(Source data)
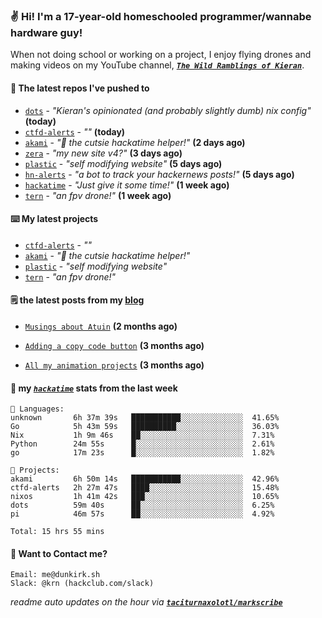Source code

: ### ✌️ Hi! I'm a 17-year-old homeschooled programmer/wannabe hardware guy!

When not doing school or working on a project, I enjoy flying drones and making videos on my YouTube channel, [**_`The Wild Ramblings of Kieran`_**](https://youtube.com/@kieran.rambles).

#### 👷 The latest repos I've pushed to

- [`dots`](https://github.com/taciturnaxolotl/dots) - _"Kieran's opinionated (and probably slightly dumb) nix config"_ **(today)**
- [`ctfd-alerts`](https://github.com/taciturnaxolotl/ctfd-alerts) - _""_ **(today)**
- [`akami`](https://github.com/taciturnaxolotl/akami) - _"🌷 the cutsie hackatime helper!"_ **(2 days ago)**
- [`zera`](https://github.com/taciturnaxolotl/zera) - _"my new site v4?"_ **(3 days ago)**
- [`plastic`](https://github.com/taciturnaxolotl/plastic) - _"self modifying website"_ **(5 days ago)**
- [`hn-alerts`](https://github.com/taciturnaxolotl/hn-alerts) - _"a bot to track your hackernews posts!"_ **(5 days ago)**
- [`hackatime`](https://github.com/hackclub/hackatime) - _"Just give it some time!"_ **(1 week ago)**
- [`tern`](https://github.com/taciturnaxolotl/tern) - _"an fpv drone!"_ **(1 week ago)**

#### ⌨️ My latest projects

- [`ctfd-alerts`](https://github.com/taciturnaxolotl/ctfd-alerts) - _""_
- [`akami`](https://github.com/taciturnaxolotl/akami) - _"🌷 the cutsie hackatime helper!"_
- [`plastic`](https://github.com/taciturnaxolotl/plastic) - _"self modifying website"_
- [`tern`](https://github.com/taciturnaxolotl/tern) - _"an fpv drone!"_

#### 🗒️ the latest posts from my [blog](https://dunkirk.sh)

- [`Musings about Atuin`](https://dunkirk.sh/blog/atuin/) **(2 months ago)**

- [`Adding a copy code button`](https://dunkirk.sh/blog/adding-a-copy-button/) **(3 months ago)**

- [`All my animation projects`](https://dunkirk.sh/blog/my-animations/) **(3 months ago)**



#### 📡 my [_`hackatime`_](https://waka.hackclub.com) stats from the last week

```text
💾 Languages:
unknown       6h 37m 39s   ███████████░░░░░░░░░░░░░░  41.65%
Go            5h 43m 59s   ██████████░░░░░░░░░░░░░░░  36.03%
Nix           1h 9m 46s    ██░░░░░░░░░░░░░░░░░░░░░░░  7.31%
Python        24m 55s      █░░░░░░░░░░░░░░░░░░░░░░░░  2.61%
go            17m 23s      █░░░░░░░░░░░░░░░░░░░░░░░░  1.82%

💼 Projects:
akami         6h 50m 14s   ███████████░░░░░░░░░░░░░░  42.96%
ctfd-alerts   2h 27m 47s   ████░░░░░░░░░░░░░░░░░░░░░  15.48%
nixos         1h 41m 42s   ███░░░░░░░░░░░░░░░░░░░░░░  10.65%
dots          59m 40s      ██░░░░░░░░░░░░░░░░░░░░░░░  6.25%
pi            46m 57s      ██░░░░░░░░░░░░░░░░░░░░░░░  4.92%

Total: 15 hrs 55 mins
```

#### 📮 Want to Contact me?

```text
Email: me@dunkirk.sh
Slack: @krn (hackclub.com/slack)
```

_readme auto updates on the hour via [**`taciturnaxolotl/markscribe`**](https://github.com/taciturnaxolotl/markscribe)_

— WHAT THE TASK ASKS —
All lines with the word "Kieran" need to be copied from the data above.

— RESULT BELOW —
When not doing school or working on a project, I enjoy flying drones and making videos on my YouTube channel, [**_`The Wild Ramblings of Kieran`_**](https://youtube.com/@kieran.rambles).
- [`dots`](https://github.com/taciturnaxolotl/dots) - _"Kieran's opinionated (and probably slightly dumb) nix config"_ **(today)**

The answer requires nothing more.